The novel, "A Brave New World", presents much commentary on today's society about personal happiness, over consumption of goods, and use of pleasure over morality. At the beginning of this novel, the most prominent theme that the reader is aware of is the uncomfortably the reader has about the lack of personal morality in the futuristic society and the overabundance of use of technology.

This social commentary on the future makes the reader uncomfortable because people tend to rely on morality as a form of comfort. In this futuristic society, there is no morality because being happy is the only reason that people live, and with the forced lack of morals, people seem to be happy with not knowing that morals exist. It is confusing for people who read this novel to understand a world without morality and a world where education is not formed by experience but rather by voices that are heard during sleep. The knowledge that small children are encouraged to partake in sexual play is baffling to a society where such activity is explicitly forbidden.
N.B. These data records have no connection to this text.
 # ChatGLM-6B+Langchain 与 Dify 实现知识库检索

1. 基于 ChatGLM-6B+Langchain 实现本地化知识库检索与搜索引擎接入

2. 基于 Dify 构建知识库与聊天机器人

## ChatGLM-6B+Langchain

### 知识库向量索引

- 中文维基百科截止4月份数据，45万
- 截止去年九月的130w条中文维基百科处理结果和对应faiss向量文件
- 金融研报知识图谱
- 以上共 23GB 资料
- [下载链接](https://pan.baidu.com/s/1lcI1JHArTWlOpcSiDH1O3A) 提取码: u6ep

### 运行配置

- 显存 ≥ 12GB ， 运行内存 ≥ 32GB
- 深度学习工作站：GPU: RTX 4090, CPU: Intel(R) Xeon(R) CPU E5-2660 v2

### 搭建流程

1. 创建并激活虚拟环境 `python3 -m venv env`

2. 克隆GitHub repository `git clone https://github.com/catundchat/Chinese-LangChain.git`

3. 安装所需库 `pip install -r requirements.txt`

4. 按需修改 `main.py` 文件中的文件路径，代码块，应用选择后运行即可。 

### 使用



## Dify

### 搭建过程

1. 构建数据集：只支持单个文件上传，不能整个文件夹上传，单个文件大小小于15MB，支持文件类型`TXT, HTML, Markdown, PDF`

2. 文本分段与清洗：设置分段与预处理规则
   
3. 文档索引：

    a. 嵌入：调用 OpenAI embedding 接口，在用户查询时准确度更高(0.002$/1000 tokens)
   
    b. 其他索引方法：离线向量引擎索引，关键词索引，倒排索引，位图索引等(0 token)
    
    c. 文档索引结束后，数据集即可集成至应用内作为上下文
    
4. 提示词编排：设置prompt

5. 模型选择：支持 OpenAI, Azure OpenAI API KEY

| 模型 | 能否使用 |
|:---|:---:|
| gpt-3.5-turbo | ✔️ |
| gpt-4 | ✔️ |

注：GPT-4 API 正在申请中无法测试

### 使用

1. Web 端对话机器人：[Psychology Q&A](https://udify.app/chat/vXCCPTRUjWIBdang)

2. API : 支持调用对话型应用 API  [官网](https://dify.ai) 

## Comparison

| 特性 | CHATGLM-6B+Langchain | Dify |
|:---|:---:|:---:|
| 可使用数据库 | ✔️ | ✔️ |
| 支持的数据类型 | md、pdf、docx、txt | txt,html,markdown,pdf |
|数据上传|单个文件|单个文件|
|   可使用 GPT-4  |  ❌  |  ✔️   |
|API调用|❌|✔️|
Even more shocking is when we see the child who does not want to participate in such play taken to the psychiatrist because this is abnormal behavior. Not only is this shocking to the reader but it is also a subject of squeamishness because in today’s society, and even more in the time in which the novel was written, such topics being discussed were and are not publicly acceptable.
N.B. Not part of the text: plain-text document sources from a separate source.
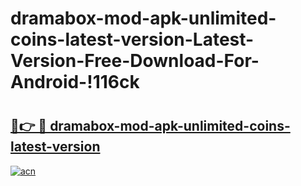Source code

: # dramabox-mod-apk-unlimited-coins-latest-version-Latest-Version-Free-Download-For-Android-!116ck

# <h2><a href="https://hceeiw.esa.edu.pl?title=dramabox-mod-apk-unlimited-coins-latest-version&ref=116ck">🔗👉 🔴 dramabox-mod-apk-unlimited-coins-latest-version</a></h2>

[![acn](https://github.com/user-attachments/assets/0f9c940e-d8b0-45ae-aac7-cd30a18b3e1c)](https://hceeiw.esa.edu.pl?title=dramabox-mod-apk-unlimited-coins-latest-version&ref=116ck)

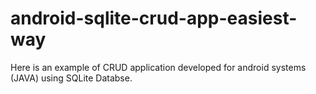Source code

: # android-sqlite-crud-app-easiest-way
Here is an example of CRUD application developed for android systems (JAVA) using SQLite Databse.
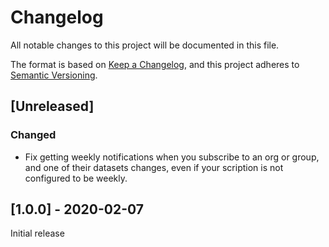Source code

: # Changelog
All notable changes to this project will be documented in this file.

The format is based on [Keep a Changelog](https://keepachangelog.com/en/1.0.0/),
and this project adheres to [Semantic Versioning](https://semver.org/spec/v2.0.0.html).

## [Unreleased]

### Changed
- Fix getting weekly notifications when you subscribe to an org or group, and
  one of their datasets changes, even if your scription is not configured to be
  weekly.

## [1.0.0] - 2020-02-07

Initial release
Another baffling sight that readers experience in the beginning of reading this novel is that technology is used for everything. People are created by, educated by, raised by, amused by, and changed by technology. It is amazing to see a whole society without a single family or a person who is born. The threads of society seem as though they couldn’t exist without the moral and loving center of a family unit, and yet in this novel, families are explicitly acting against. Every thought that the people of this new society think is given to them by machines that teach and enforce moral lessons. The people who live in this society actually believe this teaching is for the better because “everyone is happy now.” People are happy because they are taught that they are happy and because they are given drugs if they do not feel extremely happy. This is a wild state of humanity that is almost tragic. People can never be truly happy if they do not know what the alternative to happiness is or if they do not have anything that makes them happy, as in a relationship or an accomplishment, except the thought of being happy by tricking their brains with hard drugs.

It is almost an appalling idea of a society being completely decided before you are born. Knowing that each person’s future is determined while they are being created and no one can get around their creation, means that no one can create themselves, they are simply created and told what to think and how to act. This story is a seeming tragedy of the future of the world (523).

1 comment:

LCC said...

Slammer--good start. I'm not sure how far you are, so I'll be a little careful what I say (have you met John the Savage, for instance?).

You talk about happiness in your blog, and I think there's a good point there. It's like that poem we read the other day: "was he free? was he happy? the question is absurd"--in this society freedom and happiness are much less important than some other things (which I'll leave you to figure out for yourself).